Could you find each line of the data below that contains the word "lists" and copy those lines?
——
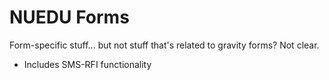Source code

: # NUEDU Forms

Form-specific stuff... but not stuff that's related to gravity forms? Not clear.

- Includes SMS-RFI functionality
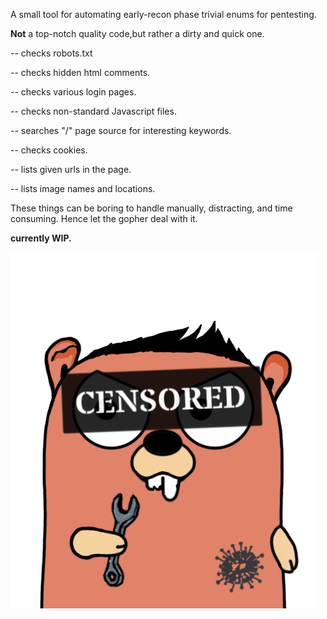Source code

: A small tool for automating early-recon phase trivial enums for pentesting.

**Not** a top-notch quality code,but rather a dirty and quick one.


-- checks robots.txt

-- checks hidden html comments.

-- checks various login pages.

-- checks non-standard Javascript files.

-- searches "/" page source for interesting keywords.

-- checks cookies.

-- lists given urls in the page.

-- lists image names and locations.

These things can be boring to handle manually, distracting, and time consuming. Hence let the gopher deal with it.

**currently WIP.**

![gopher](ico/gopher.png)
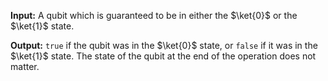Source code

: **Input:** A qubit which is guaranteed to be in either the $\ket{0}$ or the $\ket{1}$ state.

**Output:**  `true` if the qubit was in the $\ket{0}$ state, or `false` if it was in the $\ket{1}$ state. The state of the qubit at the end of the operation does not matter.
——
Reply to the task -
-- lists given urls in the page.
-- lists image names and locations.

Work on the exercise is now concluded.